Jaraguá do Sul é hoje reconhecida como um dos principais polos industriais de Santa Catarina e sede de empresas com atuação nacional e internacional.
Esse protagonismo econômico, porém, não surgiu de forma imediata. Foi construído ao longo de décadas, em um processo gradual que começou quando a cidade ainda tinha base essencialmente agrícola.
As origens do desenvolvimento
Os primeiros sinais dessa transformação remontam à fundação do Estabelecimento Jaraguá, criado por Emílio Carlos Jourdan. Para estruturar o empreendimento, o colonizador contratou ferreiros, marceneiros, carpinteiros, pedreiros e lavradores, muitos deles vindos do Nordeste brasileiro.
Em julho de 1876, foram inaugurados engenho de açúcar, fábrica de farinha de mandioca e de fubá, olaria e serraria. Ainda ligadas ao campo, essas atividades já representavam algo além da simples produção agrícola: a transformação de matérias-primas em produtos de maior valor agregado.
Por isso, esse momento é apontado como uma das bases da industrialização local. Com o passar do tempo, muitos trabalhadores permaneceram na região, enquanto terras passaram a ser vendidas a imigrantes, ampliando a ocupação e a atividade econômica.

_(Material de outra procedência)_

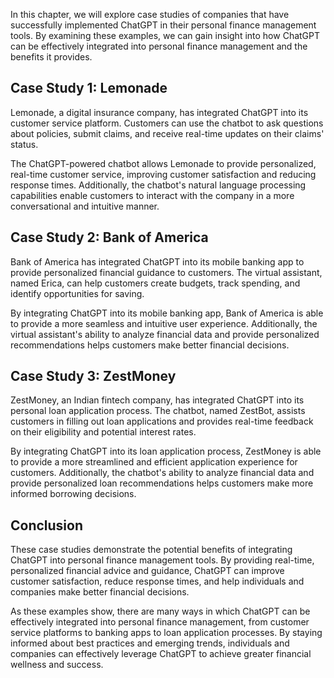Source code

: 
In this chapter, we will explore case studies of companies that have successfully implemented ChatGPT in their personal finance management tools. By examining these examples, we can gain insight into how ChatGPT can be effectively integrated into personal finance management and the benefits it provides.

Case Study 1: Lemonade
----------------------

Lemonade, a digital insurance company, has integrated ChatGPT into its customer service platform. Customers can use the chatbot to ask questions about policies, submit claims, and receive real-time updates on their claims' status.

The ChatGPT-powered chatbot allows Lemonade to provide personalized, real-time customer service, improving customer satisfaction and reducing response times. Additionally, the chatbot's natural language processing capabilities enable customers to interact with the company in a more conversational and intuitive manner.

Case Study 2: Bank of America
-----------------------------

Bank of America has integrated ChatGPT into its mobile banking app to provide personalized financial guidance to customers. The virtual assistant, named Erica, can help customers create budgets, track spending, and identify opportunities for saving.

By integrating ChatGPT into its mobile banking app, Bank of America is able to provide a more seamless and intuitive user experience. Additionally, the virtual assistant's ability to analyze financial data and provide personalized recommendations helps customers make better financial decisions.

Case Study 3: ZestMoney
-----------------------

ZestMoney, an Indian fintech company, has integrated ChatGPT into its personal loan application process. The chatbot, named ZestBot, assists customers in filling out loan applications and provides real-time feedback on their eligibility and potential interest rates.

By integrating ChatGPT into its loan application process, ZestMoney is able to provide a more streamlined and efficient application experience for customers. Additionally, the chatbot's ability to analyze financial data and provide personalized loan recommendations helps customers make more informed borrowing decisions.

Conclusion
----------

These case studies demonstrate the potential benefits of integrating ChatGPT into personal finance management tools. By providing real-time, personalized financial advice and guidance, ChatGPT can improve customer satisfaction, reduce response times, and help individuals and companies make better financial decisions.

As these examples show, there are many ways in which ChatGPT can be effectively integrated into personal finance management, from customer service platforms to banking apps to loan application processes. By staying informed about best practices and emerging trends, individuals and companies can effectively leverage ChatGPT to achieve greater financial wellness and success.
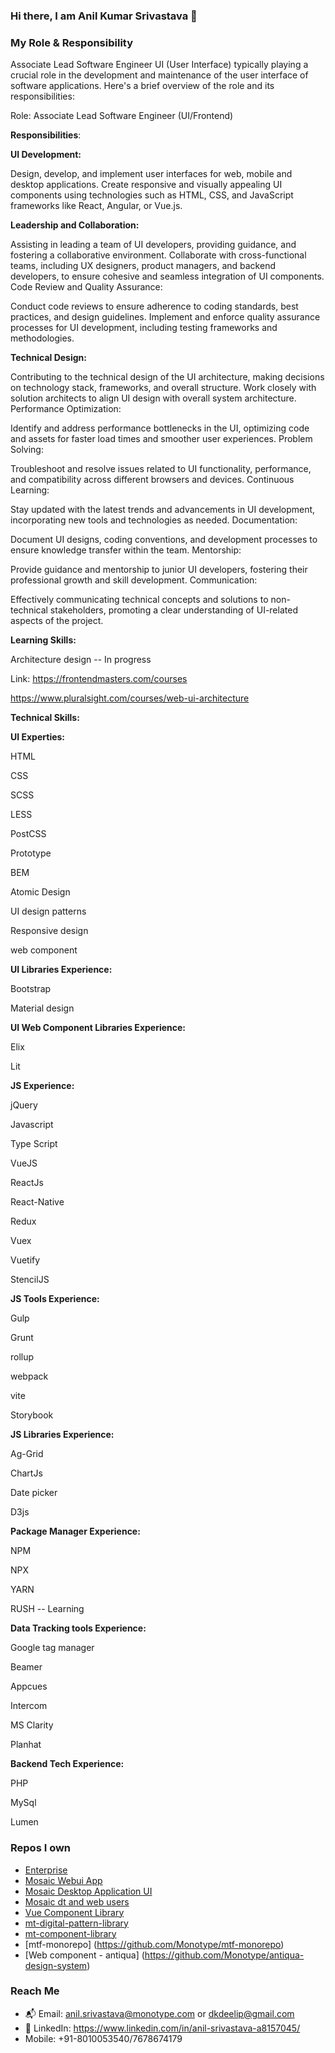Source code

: ### Hi there, I am Anil Kumar Srivastava 👋

### My Role & Responsibility

Associate Lead Software Engineer UI (User Interface) typically playing a crucial role in the development and maintenance of the user interface of software applications. Here's a brief overview of the role and its responsibilities:

Role: Associate Lead Software Engineer (UI/Frontend)

**Responsibilities**:

**UI Development:**

Design, develop, and implement user interfaces for web, mobile and desktop applications.
Create responsive and visually appealing UI components using technologies such as HTML, CSS, and JavaScript frameworks like React, Angular, or Vue.js.

**Leadership and Collaboration:**

Assisting in leading a team of UI developers, providing guidance, and fostering a collaborative environment.
Collaborate with cross-functional teams, including UX designers, product managers, and backend developers, to ensure cohesive and seamless integration of UI components.
Code Review and Quality Assurance:

Conduct code reviews to ensure adherence to coding standards, best practices, and design guidelines.
Implement and enforce quality assurance processes for UI development, including testing frameworks and methodologies.

**Technical Design:**

Contributing to the technical design of the UI architecture, making decisions on technology stack, frameworks, and overall structure.
Work closely with solution architects to align UI design with overall system architecture.
Performance Optimization:

Identify and address performance bottlenecks in the UI, optimizing code and assets for faster load times and smoother user experiences.
Problem Solving:

Troubleshoot and resolve issues related to UI functionality, performance, and compatibility across different browsers and devices.
Continuous Learning:

Stay updated with the latest trends and advancements in UI development, incorporating new tools and technologies as needed.
Documentation:

Document UI designs, coding conventions, and development processes to ensure knowledge transfer within the team.
Mentorship:

Provide guidance and mentorship to junior UI developers, fostering their professional growth and skill development.
Communication:

Effectively communicating technical concepts and solutions to non-technical stakeholders, promoting a clear understanding of UI-related aspects of the project.


**Learning Skills:**

  Architecture design  -- In progress
  
  Link:
  https://frontendmasters.com/courses

  https://www.pluralsight.com/courses/web-ui-architecture
  

**Technical Skills:**

**UI Experties:**

  HTML
  
  CSS
  
  SCSS
  
  LESS
  
  PostCSS
  
  Prototype
  
  BEM
  
  Atomic Design
  
  UI design patterns
  
  Responsive design
  
  web component

**UI Libraries Experience:**

  Bootstrap
  
  Material design

**UI Web Component Libraries Experience:**

  Elix
  
  Lit

**JS Experience:**

  jQuery
  
  Javascript
  
  Type Script
  
  VueJS
  
  ReactJs
  
  React-Native
  
  Redux
  
  Vuex
  
  Vuetify
  
  StencilJS

**JS Tools Experience:**

  Gulp
  
  Grunt
  
  rollup
  
  webpack
  
  vite
  
  Storybook

**JS Libraries Experience:**

  Ag-Grid
  
  ChartJs
  
  Date picker
  
  D3js

**Package Manager Experience:**

  NPM
  
  NPX

  YARN

  RUSH -- Learning

**Data Tracking tools Experience:**

  Google tag manager
  
  Beamer
  
  Appcues
  
  Intercom
  
  MS Clarity
  
  Planhat

**Backend Tech Experience:**

PHP

MySql

Lumen

<!--
**Anilsri/Anilsri** is a ✨ _special_ ✨ repository because its `README.md` (this file) appears on your GitHub profile.
-->

### Repos I own
- [Enterprise](https://github.com/Monotype/Enterprise)
- [Mosaic Webui App](https://github.com/Monotype/mosaic-webui-app)
- [Mosaic Desktop Application UI](https://github.com/Monotype/Mosaic-Desktop-Application-UI)
- [Mosaic dt and web users](https://github.com/Monotype/mosaic-logout-dt-and-web-users)
- [Vue Component Library](https://github.com/Monotype/vue-component-library)
- [mt-digital-pattern-library](https://github.com/Monotype/mt-digital-pattern-library)
- [mt-component-library](https://github.com/Monotype/mt-component-library/)
- [mtf-monorepo] (https://github.com/Monotype/mtf-monorepo)
- [Web component - antiqua] (https://github.com/Monotype/antiqua-design-system)

### Reach Me
- 📬 Email: anil.srivastava@monotype.com or dkdeelip@gmail.com
- 👤 LinkedIn: https://www.linkedin.com/in/anil-srivastava-a8157045/
- Mobile: +91-8010053540/7678674179

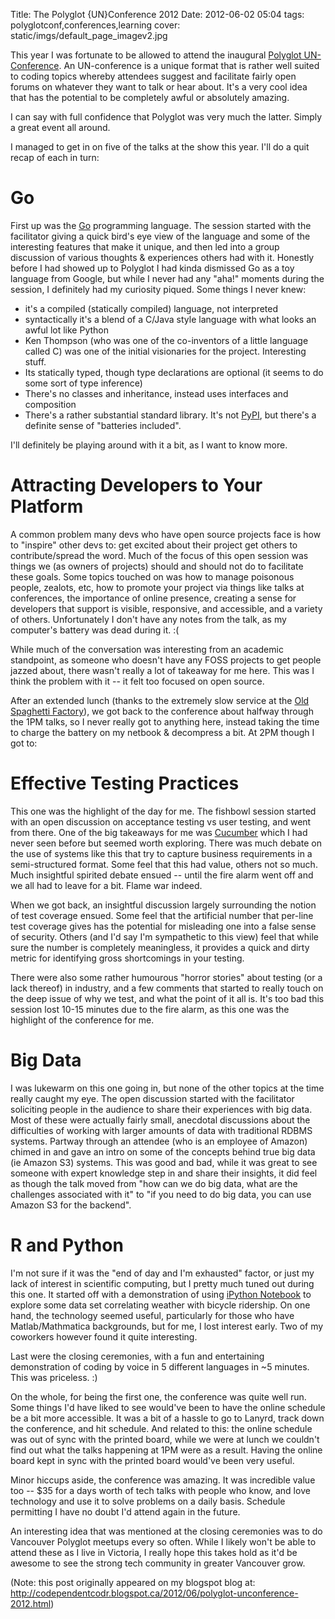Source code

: Title: The Polyglot {UN}Conference 2012
Date: 2012-06-02 05:04
tags: polyglotconf,conferences,learning
cover: static/imgs/default_page_imagev2.jpg

This year I was fortunate to be allowed to attend the inaugural [Polyglot UN-Conference](http://www.polyglotconf.com/).
An UN-conference is a unique format that is rather well suited to coding topics whereby attendees suggest and facilitate
fairly open forums on whatever they want to talk or hear about.  It's a very cool idea that has the potential to be
completely awful or absolutely amazing.

I can say with full confidence that Polyglot was very much the latter.  Simply a great event all around.

I managed to get in on five of the talks at the show this year.  I'll do a quit recap of each in turn:

# Go

First up was the [Go](http://www.golang.com/) programming language.  The session started with the facilitator giving a
quick bird's eye view of the language and some of the interesting features that make it unique, and then led into a
group discussion of various thoughts & experiences others had with it.  Honestly before I had showed up to Polyglot I
had kinda dismissed Go as a toy language from Google, but while I never had any "aha!" moments during the session, I
definitely had my curiosity piqued.  Some things I never knew:

<!-- markdownlint-disable MD013 -->

* it's a compiled (statically compiled) language, not interpreted
* syntactically it's a blend of a C/Java style language with what looks an awful lot like Python
* Ken Thompson (who was one of the co-inventors of a little language called C) was one of the initial visionaries for the project.  Interesting stuff.
* Its statically typed, though type declarations are optional (it seems to do some sort of type inference)
* There's no classes and inheritance, instead uses interfaces and composition
* There's a rather substantial standard library.  It's not [PyPI](https://pypi.python.org/pypi), but there's a definite sense of "batteries included".

<!-- markdownlint-enable MD013 -->

I'll definitely be playing around with it a bit, as I want to know more.

# Attracting Developers to Your Platform

A common problem many devs who have open source projects face is how to "inspire" other devs to:
get excited about their project
get others to contribute/spread the word.
Much of the focus of this open session was things we (as owners of projects) should and should not do to facilitate
these goals.  Some topics touched on was how to manage poisonous people, zealots, etc, how to promote your project via
things like talks at conferences, the importance of online presence, creating a sense for developers that support is
visible, responsive, and accessible, and a variety of others.  Unfortunately I don't have any notes from the talk, as
my computer's battery was dead during it. :(

While much of the conversation was interesting from an academic standpoint, as someone who doesn't have any FOSS
projects to get people jazzed about, there wasn't really a lot of takeaway for me here.  This was I think the problem
with it -- it felt too focused on open source.

After an extended lunch (thanks to the extremely slow service at the [Old Spaghetti Factory](http://www.osf.com/)), we
got back to the conference about halfway through the 1PM talks, so I never really got to anything here, instead taking
the time to charge the battery on my netbook & decompress a bit.  At 2PM though I got to:

# Effective Testing Practices

This one was the highlight of the day for me.  The fishbowl session started with an open discussion on acceptance
testing vs user testing, and went from there.  One of the big takeaways for me was [Cucumber](http://cukes.info/) which
I had never seen before but seemed worth exploring.  There was much debate on the use of systems like this that try to
capture business requirements in a semi-structured format.  Some feel that this had value, others not so much.  Much
insightful spirited debate ensued -- until the fire alarm went off and we all had to leave for a bit.  Flame war indeed.

When we got back, an insightful discussion largely surrounding the notion of test coverage ensued.  Some feel that the
artificial number that per-line test coverage gives has the potential for misleading one into a false sense of security.
Others (and I'd say I'm sympathetic to this view) feel that while sure the number is completely meaningless, it provides
a quick and dirty metric for identifying gross shortcomings in your testing.

There were also some rather humourous "horror stories" about testing (or a lack thereof) in industry, and a few comments
that started to really touch on the deep issue of why we test, and what the point of it all is.  It's too bad this
session lost 10-15 minutes due to the fire alarm, as this one was the highlight of the conference for me.

# Big Data

I was lukewarm on this one going in, but none of the other topics at the time really caught my eye.  The open discussion
started with the facilitator soliciting people in the audience to share their experiences with big data.  Most of these
were actually fairly small, anecdotal discussions about the difficulties of working with larger amounts of data with
traditional RDBMS systems.  Partway through an attendee (who is an employee of Amazon) chimed in and gave an intro on
some of the concepts behind true big data (ie Amazon S3) systems.  This was good and bad, while it was great to see
someone with expert knowledge step in and share their insights, it did feel as though the talk moved from "how can we do
big data, what are the challenges associated with it" to "if you need to do big data, you can use Amazon S3 for the backend".

# R and Python

I'm not sure if it was the "end of day and I'm exhausted" factor, or just my lack of interest in scientific computing,
but I pretty much tuned out during this one.  It started off with a demonstration of using
[iPython Notebook](http://ipython.org/) to explore some data set correlating weather with bicycle ridership.  On one
hand, the technology seemed useful, particularly for those who have Matlab/Mathmatica backgrounds, but for me, I lost
interest early.  Two of my coworkers however found it quite interesting.

Last were the closing ceremonies, with a fun and entertaining demonstration of coding by voice in 5 different languages
in ~5 minutes.  This was priceless. :)

On the whole, for being the first one, the conference was quite well run.  Some things I'd have liked to see would've
been to have the online schedule be a bit more accessible.  It was a bit of a hassle to go to Lanyrd, track down the
conference, and hit schedule.  And related to this: the online schedule was out of sync with the printed board, while
we were at lunch we couldn't find out what the talks happening at 1PM were as a result.  Having the online board kept
in sync with the printed board would've been very useful.

Minor hiccups aside, the conference was amazing.  It was incredible value too -- $35 for a days worth of tech talks
with people who know, and love technology and use it to solve problems on a daily basis.  Schedule permitting I have no
doubt I'd attend again in the future.

An interesting idea that was mentioned at the closing ceremonies was to do Vancouver Polyglot meetups every so often.
While I likely won't be able to attend these as I live in Victoria, I really hope this takes hold as it'd be awesome to
see the strong tech community in greater Vancouver grow.

(Note: this post originally appeared on my blogspot blog at: <http://codependentcodr.blogspot.ca/2012/06/polyglot-unconference-2012.html>)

Famac foi uma das primeiras indústrias metalúrgicas em Jaraguá do Sul. Foto: Arquivo Histórico
O impulso da ferrovia e das primeiras indústrias

Foto Arquivo Histórico de Jaraguá do Sul
A chegada da ferrovia, em 1910, foi decisiva para o crescimento de Jaraguá do Sul. O trem facilitou o escoamento do excedente agrícola e dos produtos manufaturados, conectando o município a novos mercados e impulsionando a economia.
A geografia também favoreceu esse avanço. Cortada pelos rios Itapocu e Jaraguá, a cidade atraiu empreendimentos que utilizavam a água como recurso produtivo.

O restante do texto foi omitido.